__Task__
The entries below are to be given back exactly, with images excluded.

[Start of Attachment]

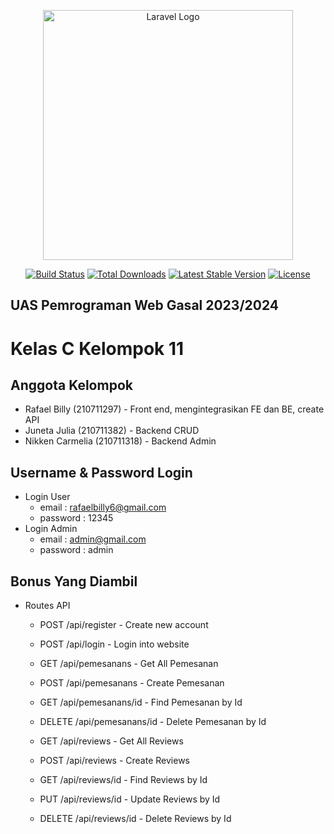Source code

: <p align="center"><a href="https://laravel.com" target="_blank"><img src="https://raw.githubusercontent.com/laravel/art/master/logo-lockup/5%20SVG/2%20CMYK/1%20Full%20Color/laravel-logolockup-cmyk-red.svg" width="400" alt="Laravel Logo"></a></p>

<p align="center">
<a href="https://github.com/laravel/framework/actions"><img src="https://github.com/laravel/framework/workflows/tests/badge.svg" alt="Build Status"></a>
<a href="https://packagist.org/packages/laravel/framework"><img src="https://img.shields.io/packagist/dt/laravel/framework" alt="Total Downloads"></a>
<a href="https://packagist.org/packages/laravel/framework"><img src="https://img.shields.io/packagist/v/laravel/framework" alt="Latest Stable Version"></a>
<a href="https://packagist.org/packages/laravel/framework"><img src="https://img.shields.io/packagist/l/laravel/framework" alt="License"></a>
</p>

## UAS Pemrograman Web Gasal 2023/2024
# Kelas C Kelompok 11

## Anggota Kelompok 
- Rafael Billy (210711297) - Front end, mengintegrasikan FE dan BE, create API
- Juneta Julia (210711382) - Backend CRUD
- Nikken Carmelia (210711318) - Backend Admin

## Username & Password Login
- Login User
    - email : rafaelbilly6@gmail.com
    - password : 12345
- Login Admin
    - email : admin@gmail.com
    - password : admin

## Bonus Yang Diambil
- Routes API
    - POST /api/register - Create new account
    - POST /api/login - Login into website

    - GET /api/pemesanans - Get All Pemesanan
    - POST /api/pemesanans - Create Pemesanan
    - GET /api/pemesanans/id - Find Pemesanan by Id
    - DELETE /api/pemesanans/id - Delete Pemesanan by Id

    - GET /api/reviews - Get All Reviews
    - POST /api/reviews - Create Reviews
    - GET /api/reviews/id - Find Reviews by Id
    - PUT /api/reviews/id - Update Reviews by Id
    - DELETE /api/reviews/id - Delete Reviews by Id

[End of Attachment]

__Answer to the problem__
Source code

: <p align="center"><a href="https://laravel.com" target="_blank"><img src="https://raw.githubusercontent.com/laravel/art/master/logo-lockup/5%20SVG/2%20CMYK/1%20Full%20Color/laravel-logolockup-cmyk-red.svg" width="400" alt="Laravel Logo"></a></p>

<p align="center">
<a href="https://github.com/laravel/framework/actions"><img src="https://github.com/laravel/framework/workflows/tests/badge.svg" alt="Build Status"></a>
<a href="https://packagist.org/packages/laravel/framework"><img src="https://img.shields.io/packagist/dt/laravel/framework" alt="Total Downloads"></a>
<a href="https://packagist.org/packages/laravel/framework"><img src="https://img.shields.io/packagist/v/laravel/framework" alt="Latest Stable Version"></a>
<a href="https://packagist.org/packages/laravel/framework"><img src="https://img.shields.io/packagist/l/laravel/framework" alt="License"></a>
</p>

## UAS Pemrograman Web Gasal 2023/2024
# Kelas C Kelompok 11

## Anggota Kelompok 
- Rafael Billy (210711297) - Front end, mengintegrasikan FE dan BE, create API
- Juneta Julia (210711382) - Backend CRUD
- Nikken Carmelia (210711318) - Backend Admin

## Username & Password Login
- Login User
    - email : rafaelbilly6@gmail.com
    - password : 12345
- Login Admin
    - email : admin@gmail.com
    - password : admin

## Bonus Yang Diambil
- Routes API
    - POST /api/register - Create new account
    - POST /api/login - Login into website

    - GET /api/pemesanans - Get All Pemesanan
    - POST /api/pemesanans - Create Pemesanan
    - GET /api/pemesanans/id - Find Pemesanan by Id
    - DELETE /api/pemesanans/id - Delete Pemesanan by Id

    - GET /api/reviews - Get All Reviews
    - POST /api/reviews - Create Reviews
    - GET /api/reviews/id - Find Reviews by Id
    - PUT /api/reviews/id - Update Reviews by Id
    - DELETE /api/reviews/id - Delete Reviews by Id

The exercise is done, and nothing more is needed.